Gilles Detillieux (email@example.com)
Thu, 26 Aug 1999 10:57:22 -0500 (CDT)
According to Ken Whichard:
> We have been using htdig for about a month and are still learning. I have a situation that I don't understand - any help would be appreciated.
> In the .conf file, I have set the following:
> excerpt_show_top: yes
> excerpt_length: 300
> We have about 300 documents (pdf format) that have a note at the bottom that looks like - "*Every major requires..." (note the asterisk)
> When I perform a search for one of the documents by title, that note line shows up as the top line of the header that is printed in the long format.

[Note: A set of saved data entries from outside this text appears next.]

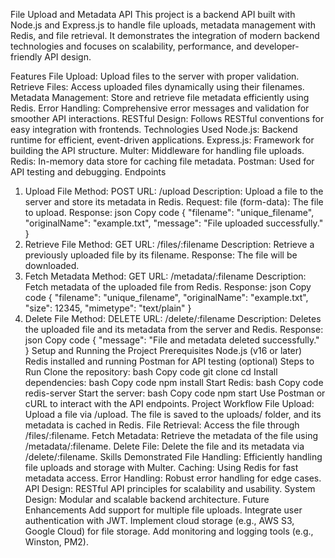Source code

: File Upload and Metadata API
This project is a backend API built with Node.js and Express.js to handle file uploads, metadata management with Redis, and file retrieval. It demonstrates the integration of modern backend technologies and focuses on scalability, performance, and developer-friendly API design.

Features
File Upload: Upload files to the server with proper validation.
Retrieve Files: Access uploaded files dynamically using their filenames.
Metadata Management: Store and retrieve file metadata efficiently using Redis.
Error Handling: Comprehensive error messages and validation for smoother API interactions.
RESTful Design: Follows RESTful conventions for easy integration with frontends.
Technologies Used
Node.js: Backend runtime for efficient, event-driven applications.
Express.js: Framework for building the API structure.
Multer: Middleware for handling file uploads.
Redis: In-memory data store for caching file metadata.
Postman: Used for API testing and debugging.
Endpoints
1. Upload File
Method: POST
URL: /upload
Description: Upload a file to the server and store its metadata in Redis.
Request:
file (form-data): The file to upload.
Response:
json
Copy code
{
  "filename": "unique_filename",
  "originalName": "example.txt",
  "message": "File uploaded successfully."
}
2. Retrieve File
Method: GET
URL: /files/:filename
Description: Retrieve a previously uploaded file by its filename.
Response: The file will be downloaded.
3. Fetch Metadata
Method: GET
URL: /metadata/:filename
Description: Fetch metadata of the uploaded file from Redis.
Response:
json
Copy code
{
  "filename": "unique_filename",
  "originalName": "example.txt",
  "size": 12345,
  "mimetype": "text/plain"
}
4. Delete File
Method: DELETE
URL: /delete/:filename
Description: Deletes the uploaded file and its metadata from the server and Redis.
Response:
json
Copy code
{
  "message": "File and metadata deleted successfully."
}
Setup and Running the Project
Prerequisites
Node.js (v16 or later)
Redis installed and running
Postman for API testing (optional)
Steps to Run
Clone the repository:
bash
Copy code
git clone <repository-url>
cd <repository-folder>
Install dependencies:
bash
Copy code
npm install
Start Redis:
bash
Copy code
redis-server
Start the server:
bash
Copy code
npm start
Use Postman or cURL to interact with the API endpoints.
Project Workflow
File Upload: Upload a file via /upload. The file is saved to the uploads/ folder, and its metadata is cached in Redis.
File Retrieval: Access the file through /files/:filename.
Fetch Metadata: Retrieve the metadata of the file using /metadata/:filename.
Delete File: Delete the file and its metadata via /delete/:filename.
Skills Demonstrated
File Handling: Efficiently handling file uploads and storage with Multer.
Caching: Using Redis for fast metadata access.
Error Handling: Robust error handling for edge cases.
API Design: RESTful API principles for scalability and usability.
System Design: Modular and scalable backend architecture.
Future Enhancements
Add support for multiple file uploads.
Integrate user authentication with JWT.
Implement cloud storage (e.g., AWS S3, Google Cloud) for file storage.
Add monitoring and logging tools (e.g., Winston, PM2).
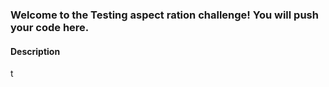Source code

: ### Welcome to the Testing aspect ration challenge! You will push your code here.

#### Description
t

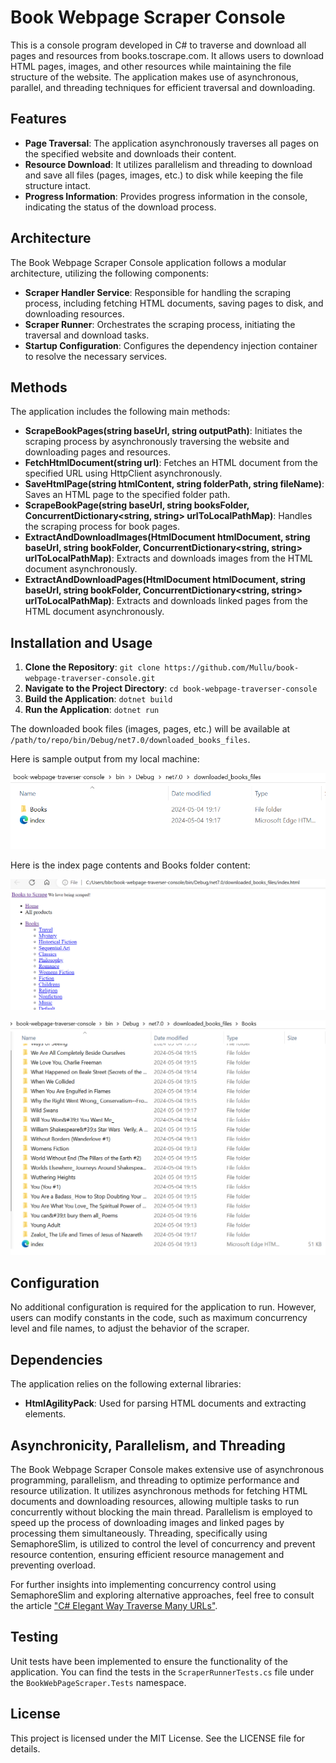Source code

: # Book Webpage Scraper Console

This is a console program developed in C# to traverse and download all pages and resources from books.toscrape.com. It allows users to download HTML pages, images, and other resources while maintaining the file structure of the website. The application makes use of asynchronous, parallel, and threading techniques for efficient traversal and downloading.

## Features

- **Page Traversal**: The application asynchronously traverses all pages on the specified website and downloads their content.
- **Resource Download**: It utilizes parallelism and threading to download and save all files (pages, images, etc.) to disk while keeping the file structure intact.
- **Progress Information**: Provides progress information in the console, indicating the status of the download process.

## Architecture

The Book Webpage Scraper Console application follows a modular architecture, utilizing the following components:

- **Scraper Handler Service**: Responsible for handling the scraping process, including fetching HTML documents, saving pages to disk, and downloading resources.
- **Scraper Runner**: Orchestrates the scraping process, initiating the traversal and download tasks.
- **Startup Configuration**: Configures the dependency injection container to resolve the necessary services.

## Methods

The application includes the following main methods:

- **ScrapeBookPages(string baseUrl, string outputPath)**: Initiates the scraping process by asynchronously traversing the website and downloading pages and resources.
- **FetchHtmlDocument(string url)**: Fetches an HTML document from the specified URL using HttpClient asynchronously.
- **SaveHtmlPage(string htmlContent, string folderPath, string fileName)**: Saves an HTML page to the specified folder path.
- **ScrapeBookPage(string baseUrl, string booksFolder, ConcurrentDictionary<string, string> urlToLocalPathMap)**: Handles the scraping process for book pages.
- **ExtractAndDownloadImages(HtmlDocument htmlDocument, string baseUrl, string bookFolder, ConcurrentDictionary<string, string> urlToLocalPathMap)**: Extracts and downloads images from the HTML document asynchronously.
- **ExtractAndDownloadPages(HtmlDocument htmlDocument, string baseUrl, string bookFolder, ConcurrentDictionary<string, string> urlToLocalPathMap)**: Extracts and downloads linked pages from the HTML document asynchronously.

## Installation and Usage

1. **Clone the Repository**: `git clone https://github.com/Mullu/book-webpage-traverser-console.git`
2. **Navigate to the Project Directory**: `cd book-webpage-traverser-console`
3. **Build the Application**: `dotnet build`
4. **Run the Application**: `dotnet run`

The downloaded book files (images, pages, etc.) will be available at `/path/to/repo/bin/Debug/net7.0/downloaded_books_files`.

Here is sample output from my local machine:

![alt text](downloadedBookFiles.png)

Here is the index page contents and Books folder content:

![alt text](index.png)

![alt text](booksImageAndPages.png)

## Configuration

No additional configuration is required for the application to run. However, users can modify constants in the code, such as maximum concurrency level and file names, to adjust the behavior of the scraper.

## Dependencies

The application relies on the following external libraries:

- **HtmlAgilityPack**: Used for parsing HTML documents and extracting elements.

## Asynchronicity, Parallelism, and Threading

The Book Webpage Scraper Console makes extensive use of asynchronous programming, parallelism, and threading to optimize performance and resource utilization. It utilizes asynchronous methods for fetching HTML documents and downloading resources, allowing multiple tasks to run concurrently without blocking the main thread. Parallelism is employed to speed up the process of downloading images and linked pages by processing them simultaneously. Threading, specifically using SemaphoreSlim, is utilized to control the level of concurrency and prevent resource contention, ensuring efficient resource management and preventing overload.

For further insights into implementing concurrency control using SemaphoreSlim and exploring alternative approaches, feel free to consult the article ["C# Elegant Way Traverse Many URLs"](https://learn.microsoft.com/en-us/answers/questions/1055027/c-elegant-way-traverse-many-urls.html).

## Testing

Unit tests have been implemented to ensure the functionality of the application. You can find the tests in the `ScraperRunnerTests.cs` file under the `BookWebPageScraper.Tests` namespace.

## License

This project is licensed under the MIT License. See the LICENSE file for details.
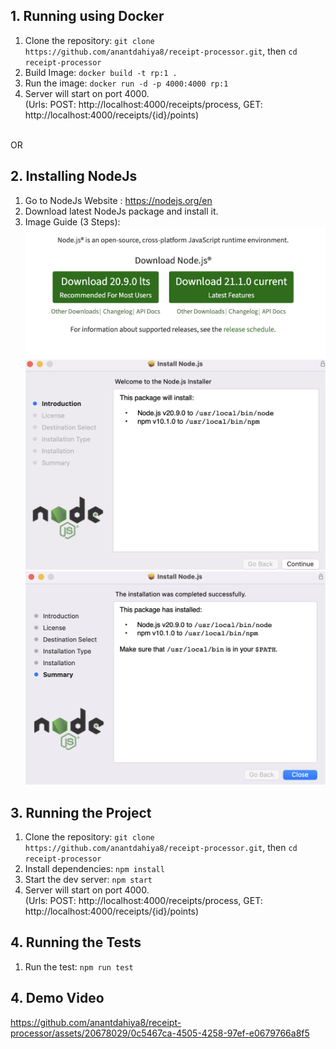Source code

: ## 1. Running using Docker
1. Clone the repository:
`git clone https://github.com/anantdahiya8/receipt-processor.git`, then `cd receipt-processor`
2. Build Image:
`docker build -t rp:1 .`
3. Run the image:
`docker run -d -p 4000:4000 rp:1`
4. Server will start on port 4000. <br />(Urls: POST: http://localhost:4000/receipts/process, GET: http://localhost:4000/receipts/{id}/points)

<br />
OR
<br />

## 2. Installing NodeJs
1. Go to NodeJs Website : https://nodejs.org/en
2. Download latest NodeJs package and install it.
3. Image Guide (3 Steps): <br />
![image info](./images/1.png)
![image info](./images/2.png)
![image info](./images/3.png)

## 3. Running the Project
1. Clone the repository:
`git clone https://github.com/anantdahiya8/receipt-processor.git`, then `cd receipt-processor`
2. Install dependencies:
`npm install`
3. Start the dev server:
`npm start`
4. Server will start on port 4000. <br />(Urls: POST: http://localhost:4000/receipts/process, GET: http://localhost:4000/receipts/{id}/points)


## 4. Running the Tests
1. Run the test:
`npm run test`


## 4. Demo Video
https://github.com/anantdahiya8/receipt-processor/assets/20678029/0c5467ca-4505-4258-97ef-e0679766a8f5

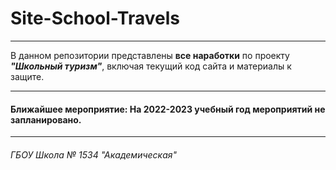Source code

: # Site-School-Travels
---
В данном репозитории представлены **все наработки** по проекту ***"Школьный туризм"***, включая текущий код сайта и материалы к защите.

---
#### **Ближайшее мероприятие: На 2022-2023 учебный год мероприятий не запланировано.**

---
###### ГБОУ Школа № 1534 "Академическая"
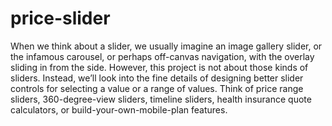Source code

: # price-slider
When we think about a slider, we usually imagine an image gallery slider, or the infamous carousel, or perhaps off-canvas navigation, with the overlay sliding in from the side. However, this project is not about those kinds of sliders. Instead, we’ll look into the fine details of designing better slider controls for selecting a value or a range of values. Think of price range sliders, 360-degree-view sliders, timeline sliders, health insurance quote calculators, or build-your-own-mobile-plan features.
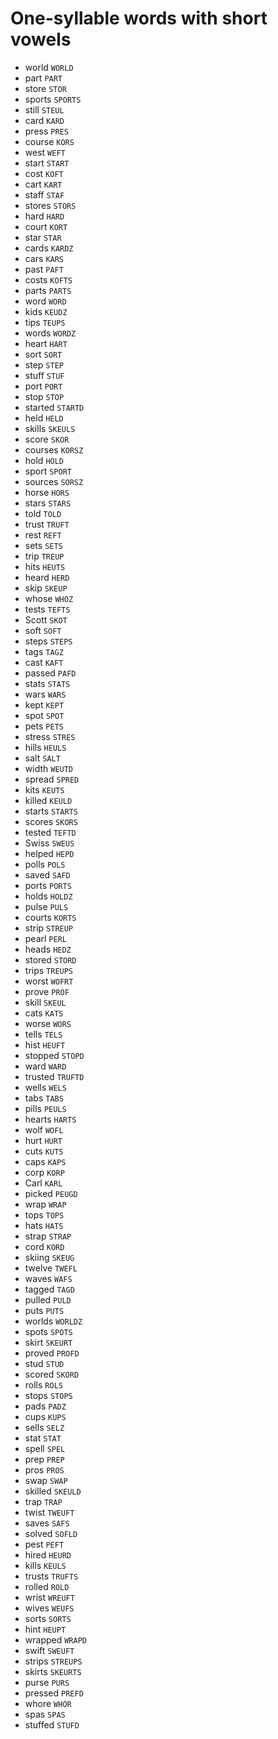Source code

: # One-syllable words with short vowels

* world `WORLD`
* part `PART`
* store `STOR`
* sports `SPORTS`
* still `STEUL`
* card `KARD`
* press `PRES`
* course `KORS`
* west `WEFT`
* start `START`
* cost `KOFT`
* cart `KART`
* staff `STAF`
* stores `STORS`
* hard `HARD`
* court `KORT`
* star `STAR`
* cards `KARDZ`
* cars `KARS`
* past `PAFT`
* costs `KOFTS`
* parts `PARTS`
* word `WORD`
* kids `KEUDZ`
* tips `TEUPS`
* words `WORDZ`
* heart `HART`
* sort `SORT`
* step `STEP`
* stuff `STUF`
* port `PORT`
* stop `STOP`
* started `STARTD`
* held `HELD`
* skills `SKEULS`
* score `SKOR`
* courses `KORSZ`
* hold `HOLD`
* sport `SPORT`
* sources `SORSZ`
* horse `HORS`
* stars `STARS`
* told `TOLD`
* trust `TRUFT`
* rest `REFT`
* sets `SETS`
* trip `TREUP`
* hits `HEUTS`
* heard `HERD`
* skip `SKEUP`
* whose `WHOZ`
* tests `TEFTS`
* Scott `SKOT`
* soft `SOFT`
* steps `STEPS`
* tags `TAGZ`
* cast `KAFT`
* passed `PAFD`
* stats `STATS`
* wars `WARS`
* kept `KEPT`
* spot `SPOT`
* pets `PETS`
* stress `STRES`
* hills `HEULS`
* salt `SALT`
* width `WEUTD`
* spread `SPRED`
* kits `KEUTS`
* killed `KEULD`
* starts `STARTS`
* scores `SKORS`
* tested `TEFTD`
* Swiss `SWEUS`
* helped `HEPD`
* polls `POLS`
* saved `SAFD`
* ports `PORTS`
* holds `HOLDZ`
* pulse `PULS`
* courts `KORTS`
* strip `STREUP`
* pearl `PERL`
* heads `HEDZ`
* stored `STORD`
* trips `TREUPS`
* worst `WOFRT`
* prove `PROF`
* skill `SKEUL`
* cats `KATS`
* worse `WORS`
* tells `TELS`
* hist `HEUFT`
* stopped `STOPD`
* ward `WARD`
* trusted `TRUFTD`
* wells `WELS`
* tabs `TABS`
* pills `PEULS`
* hearts `HARTS`
* wolf `WOFL`
* hurt `HURT`
* cuts `KUTS`
* caps `KAPS`
* corp `KORP`
* Carl `KARL`
* picked `PEUGD`
* wrap `WRAP`
* tops `TOPS`
* hats `HATS`
* strap `STRAP`
* cord `KORD`
* skiing `SKEUG`
* twelve `TWEFL`
* waves `WAFS`
* tagged `TAGD`
* pulled `PULD`
* puts `PUTS`
* worlds `WORLDZ`
* spots `SPOTS`
* skirt `SKEURT`
* proved `PROFD`
* stud `STUD`
* scored `SKORD`
* rolls `ROLS`
* stops `STOPS`
* pads `PADZ`
* cups `KUPS`
* sells `SELZ`
* stat `STAT`
* spell `SPEL`
* prep `PREP`
* pros `PROS`
* swap `SWAP`
* skilled `SKEULD`
* trap `TRAP`
* twist `TWEUFT`
* saves `SAFS`
* solved `SOFLD`
* pest `PEFT`
* hired `HEURD`
* kills `KEULS`
* trusts `TRUFTS`
* rolled `ROLD`
* wrist `WREUFT`
* wives `WEUFS`
* sorts `SORTS`
* hint `HEUPT`
* wrapped `WRAPD`
* swift `SWEUFT`
* strips `STREUPS`
* skirts `SKEURTS`
* purse `PURS`
* pressed `PREFD`
* whore `WHOR`
* spas `SPAS`
* stuffed `STUFD`
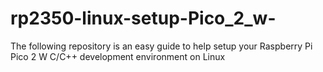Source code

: # rp2350-linux-setup-Pico_2_w-
The following repository is an easy guide to help setup your Raspberry Pi Pico 2 W C/C++ development environment on Linux
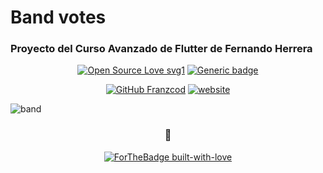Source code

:# Band votes

### Proyecto del Curso Avanzado de Flutter de Fernando Herrera

<div align="center">
  
[![Open Source Love svg1](https://badges.frapsoft.com/os/v1/open-source.svg?v=103)](https://github.com/ellerbrock/open-source-badges/)      [![Generic badge](https://img.shields.io/badge/Linkedin-Palacios-blue.svg)](https://www.linkedin.com/in/francisco-palacios1989/)



[![GitHub Franzcod](https://img.shields.io/github/followers/Franzcod?label=follow&style=social)](https://github.com/Franzcod)  [![website](https://img.shields.io/badge/Portfolio_Website-2648ff?style=flat-square&logo=google-chrome)](https://fpalacios.com.ar/)
</div>



![band](https://user-images.githubusercontent.com/53352272/92983695-6e7c0e00-f47b-11ea-8349-3f5d3df40a7c.jpg)

<div align="center">

### 🐺
[![ForTheBadge built-with-love](http://ForTheBadge.com/images/badges/built-with-love.svg)](https://GitHub.com/Naereen/)

</div>

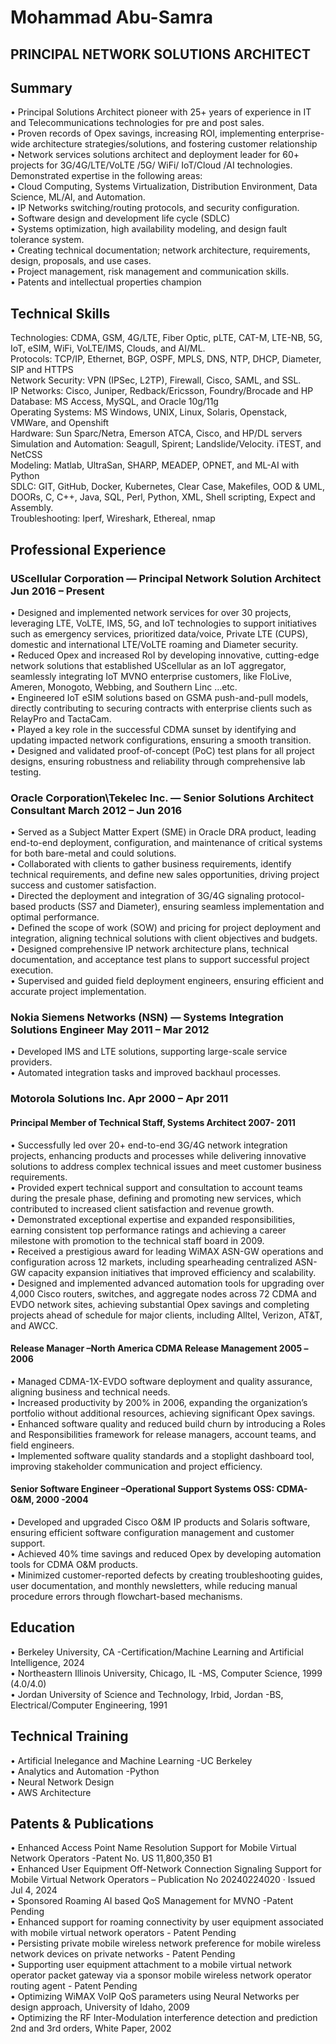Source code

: # Mohammad Abu-Samra

## PRINCIPAL NETWORK SOLUTIONS ARCHITECT

## Summary
•	Principal Solutions Architect pioneer with 25+ years of experience in IT and Telecommunications technologies for pre and post sales.\
•	Proven records of Opex savings, increasing ROI, implementing enterprise-wide architecture strategies/solutions, and fostering customer relationship\
•	Network services solutions architect and deployment leader for 60+ projects for 3G/4G/LTE/VoLTE /5G/ WiFi/ IoT/Cloud /AI technologies. Demonstrated expertise in the following areas:\
•	Cloud Computing, Systems Virtualization, Distribution Environment, Data Science, ML/AI, and Automation.\
•	IP Networks switching/routing protocols, and security configuration.\
•	Software design and development life cycle (SDLC)\
•	Systems optimization, high availability modeling, and design fault tolerance system.\
•	Creating technical documentation; network architecture, requirements, design, proposals, and use cases.\
•	Project management, risk management and communication skills.\
•	Patents and intellectual properties champion 


## Technical Skills
Technologies: CDMA, GSM, 4G/LTE, Fiber Optic, pLTE, CAT-M, LTE-NB, 5G, IoT, eSIM, WiFi, VoLTE/IMS, Clouds, and AI/ML.\
Protocols: TCP/IP, Ethernet, BGP, OSPF, MPLS, DNS, NTP, DHCP, Diameter, SIP and HTTPS\
Network Security: VPN (IPSec, L2TP), Firewall, Cisco, SAML, and SSL.\
IP Networks: Cisco, Juniper, Redback/Ericsson, Foundry/Brocade and HP\
Database: MS Access, MySQL, and Oracle 10g/11g\
Operating Systems: MS Windows, UNIX, Linux, Solaris, Openstack, VMWare, and Openshift\
Hardware: Sun Sparc/Netra, Emerson ATCA, Cisco, and HP/DL servers\
Simulation and Automation: Seagull, Spirent; Landslide/Velocity. iTEST, and NetCSS\
Modeling: Matlab, UltraSan, SHARP, MEADEP, OPNET, and ML-AI with Python\
SDLC: GIT, GitHub, Docker, Kubernetes, Clear Case, Makefiles, OOD & UML, DOORs, C, C++, Java, SQL, Perl, Python, XML, Shell scripting, Expect and Assembly.\
Troubleshooting: Iperf, Wireshark, Ethereal, nmap


## Professional Experience
### UScellular Corporation — Principal Network Solution Architect   Jun 2016 – Present
•	Designed and implemented network services for over 30 projects, leveraging LTE, VoLTE, IMS, 5G, and IoT technologies to support initiatives such as emergency services, prioritized data/voice, Private LTE (CUPS), domestic and international LTE/VoLTE roaming and Diameter security.\
•	Reduced Opex and increased RoI by developing innovative, cutting-edge network solutions that established UScellular as an IoT aggregator, seamlessly integrating IoT MVNO enterprise customers, like FloLive, Ameren, Monogoto, Webbing, and Southern Linc …etc.\
•	Engineered IoT eSIM solutions based on GSMA push-and-pull models, directly contributing to securing contracts with enterprise clients such as RelayPro and TactaCam.\
•	Played a key role in the successful CDMA sunset by identifying and updating impacted network configurations, ensuring a smooth transition.\
•	Designed and validated proof-of-concept (PoC) test plans for all project designs, ensuring robustness and reliability through comprehensive lab testing.

### Oracle Corporation\Tekelec Inc. — Senior Solutions Architect Consultant March 2012 – Jun 2016
•	Served as a Subject Matter Expert (SME) in Oracle DRA product, leading end-to-end deployment, configuration, and maintenance of critical systems for both bare-metal and could solutions.\
•	Collaborated with clients to gather business requirements, identify technical requirements, and define new sales opportunities, driving project success and customer satisfaction.\
•	Directed the deployment and integration of 3G/4G signaling protocol-based products (SS7 and Diameter), ensuring seamless implementation and optimal performance.\
•	Defined the scope of work (SOW) and pricing for project deployment and integration, aligning technical solutions with client objectives and budgets.\
•	Designed comprehensive IP network architecture plans, technical documentation, and acceptance test plans to support successful project execution.\
•	Supervised and guided field deployment engineers, ensuring efficient and accurate project implementation.

### Nokia Siemens Networks (NSN) — Systems Integration Solutions Engineer May 2011 – Mar 2012
•	Developed IMS and LTE solutions, supporting large-scale service providers.\
•	Automated integration tasks and improved backhaul processes.

### Motorola Solutions Inc. Apr 2000 – Apr 2011
#### Principal Member of Technical Staff, Systems Architect 2007- 2011
•	Successfully led over 20+ end-to-end 3G/4G network integration projects, enhancing products and processes while delivering innovative solutions to address complex technical issues and meet customer business requirements.\
•	Provided expert technical support and consultation to account teams during the presale phase, defining and promoting new services, which contributed to increased client satisfaction and revenue growth.\
•	Demonstrated exceptional expertise and expanded responsibilities, earning consistent top performance ratings and achieving a career milestone with promotion to the technical staff board in 2009.\
•	Received a prestigious award for leading WiMAX ASN-GW operations and configuration across 12 markets, including spearheading centralized ASN-GW capacity expansion initiatives that improved efficiency and scalability.\
•	Designed and implemented advanced automation tools for upgrading over 4,000 Cisco routers, switches, and aggregate nodes across 72 CDMA and EVDO network sites, achieving substantial Opex savings and completing projects ahead of schedule for major clients, including Alltel, Verizon, AT&T, and AWCC.

#### Release Manager –North America CDMA Release Management 		2005 –2006 
•	Managed CDMA-1X-EVDO software deployment and quality assurance, aligning business and technical needs.\
•	Increased productivity by 200% in 2006, expanding the organization’s portfolio without additional resources, achieving significant Opex savings.\
•	Enhanced software quality and reduced build churn by introducing a Roles and Responsibilities framework for release managers, account teams, and field engineers.\
•	Implemented software quality standards and a stoplight dashboard tool, improving stakeholder communication and project efficiency.

#### Senior Software Engineer –Operational Support Systems OSS: CDMA-O&M, 2000 -2004 
•	Developed and upgraded Cisco O&M IP products and Solaris software, ensuring efficient software configuration management and customer support.\
•	Achieved 40% time savings and reduced Opex by developing automation tools for CDMA O&M products.\
•	Minimized customer-reported defects by creating troubleshooting guides, user documentation, and monthly newsletters, while reducing manual procedure errors through flowchart-based mechanisms.

## Education
•	Berkeley University, CA	-Certification/Machine Learning and Artificial Intelligence, 2024\
•	Northeastern Illinois University, Chicago, IL -MS, Computer Science, 1999 (4.0/4.0)\
•	Jordan University of Science and Technology, Irbid, Jordan -BS, Electrical/Computer Engineering, 1991 

## Technical Training
•	Artificial Inelegance and Machine Learning -UC Berkeley\
•	Analytics and Automation -Python\
•	Neural Network Design\
•	AWS Architecture

## Patents & Publications
•	Enhanced Access Point Name Resolution Support for Mobile Virtual Network Operators -Patent No. US 11,800,350 B1\
•	Enhanced User Equipment Off-Network Connection Signaling Support for Mobile Virtual Network Operators – Publication No 20240224020 · Issued Jul 4, 2024\
•	Sponsored Roaming AI based QoS Management for MVNO -Patent Pending\
•	Enhanced support for roaming connectivity by user equipment associated with mobile virtual network operators - Patent Pending\
•	Persisting private mobile wireless network preference for mobile wireless network devices on private networks - Patent Pending\
•	Supporting user equipment attachment to a mobile virtual network operator packet gateway via a sponsor mobile wireless network operator routing agent - Patent Pending\
•	Optimizing WiMAX VoIP QoS parameters using Neural Networks per design approach, University of Idaho, 2009\
•	Optimizing the RF Inter-Modulation interference detection and prediction 2nd and 3rd orders, White Paper, 2002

> I don't want that to happen.
> Any ideas?
The problem with PDFs is that the order in which the text appears in
the file is not necessarily the order in which you'll read it on a
finished page. When you index PDFs using acroread, or using
"pdftotext -raw" in an external parser, you get the text in the order
in which it appears in the document.
All this stems from the fact that applications talk to Adobe's PDF Writer
like they talk to a printer driver, and many of these applications won't
care about the order of things, as long as they appear at the right spot
on the page. It's not at all uncommon for an application to put out
page footers before anything else on the page, or put out text blocks in
an order other than strictly top to bottom. When we created PDFs from
Corel DRAW, it put out all the large caps before any other text in the
text blocks, so when we'd index these, many of the words were missing
their first letter.
One possible solution would be to use parse_doc.pl and pdftotext, but
take off the -raw option. That will make use of pdftotext's coalescing
feature, which will put text in the order it should appear on the page.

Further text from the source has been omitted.